- [Problem details] Give a single number in reply. It is the count of lines below that contain the string "feature".

- [Exercise data]
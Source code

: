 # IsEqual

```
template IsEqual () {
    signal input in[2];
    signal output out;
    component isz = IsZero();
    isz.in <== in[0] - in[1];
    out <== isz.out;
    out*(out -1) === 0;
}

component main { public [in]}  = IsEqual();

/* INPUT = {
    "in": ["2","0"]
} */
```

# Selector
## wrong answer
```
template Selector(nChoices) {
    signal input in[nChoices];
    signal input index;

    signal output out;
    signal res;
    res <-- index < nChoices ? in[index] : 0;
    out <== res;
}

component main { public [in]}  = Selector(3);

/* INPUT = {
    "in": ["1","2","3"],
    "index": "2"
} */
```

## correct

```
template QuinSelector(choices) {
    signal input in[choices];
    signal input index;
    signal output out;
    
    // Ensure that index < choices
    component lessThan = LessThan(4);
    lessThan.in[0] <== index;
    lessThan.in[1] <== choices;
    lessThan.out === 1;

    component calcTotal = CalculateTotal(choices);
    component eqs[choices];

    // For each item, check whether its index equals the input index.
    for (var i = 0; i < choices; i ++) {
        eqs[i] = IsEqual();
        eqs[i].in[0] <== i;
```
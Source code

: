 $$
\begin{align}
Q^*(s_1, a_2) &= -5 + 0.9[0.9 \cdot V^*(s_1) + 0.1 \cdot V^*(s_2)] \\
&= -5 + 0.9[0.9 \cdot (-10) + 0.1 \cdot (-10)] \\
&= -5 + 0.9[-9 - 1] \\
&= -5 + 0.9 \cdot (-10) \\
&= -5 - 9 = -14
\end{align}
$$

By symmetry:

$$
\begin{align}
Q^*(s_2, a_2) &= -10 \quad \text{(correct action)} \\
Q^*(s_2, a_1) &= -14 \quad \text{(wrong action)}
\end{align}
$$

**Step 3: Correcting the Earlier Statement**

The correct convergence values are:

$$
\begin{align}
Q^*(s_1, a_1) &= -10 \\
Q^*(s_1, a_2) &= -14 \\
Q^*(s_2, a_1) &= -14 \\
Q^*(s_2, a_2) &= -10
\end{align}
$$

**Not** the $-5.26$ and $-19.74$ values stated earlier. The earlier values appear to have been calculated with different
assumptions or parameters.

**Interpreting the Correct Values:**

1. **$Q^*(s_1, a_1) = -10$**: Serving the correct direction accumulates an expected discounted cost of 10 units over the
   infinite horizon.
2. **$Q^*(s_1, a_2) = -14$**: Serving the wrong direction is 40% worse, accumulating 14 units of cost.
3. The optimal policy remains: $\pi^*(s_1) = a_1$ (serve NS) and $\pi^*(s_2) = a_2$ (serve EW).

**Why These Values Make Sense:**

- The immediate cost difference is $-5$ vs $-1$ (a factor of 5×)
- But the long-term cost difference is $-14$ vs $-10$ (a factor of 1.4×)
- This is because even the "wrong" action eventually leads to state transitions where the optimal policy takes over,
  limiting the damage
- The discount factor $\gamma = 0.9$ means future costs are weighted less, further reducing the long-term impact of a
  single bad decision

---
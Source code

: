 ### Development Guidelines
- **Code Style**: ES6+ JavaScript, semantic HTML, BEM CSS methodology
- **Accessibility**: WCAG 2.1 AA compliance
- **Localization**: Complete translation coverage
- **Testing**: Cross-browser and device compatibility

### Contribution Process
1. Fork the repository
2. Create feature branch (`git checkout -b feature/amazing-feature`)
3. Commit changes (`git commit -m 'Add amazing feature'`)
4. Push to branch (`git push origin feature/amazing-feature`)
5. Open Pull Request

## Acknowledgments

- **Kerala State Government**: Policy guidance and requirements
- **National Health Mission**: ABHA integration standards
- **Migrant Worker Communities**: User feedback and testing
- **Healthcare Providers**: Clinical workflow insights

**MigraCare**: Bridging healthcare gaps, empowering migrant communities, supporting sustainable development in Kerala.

- [Answer box] 3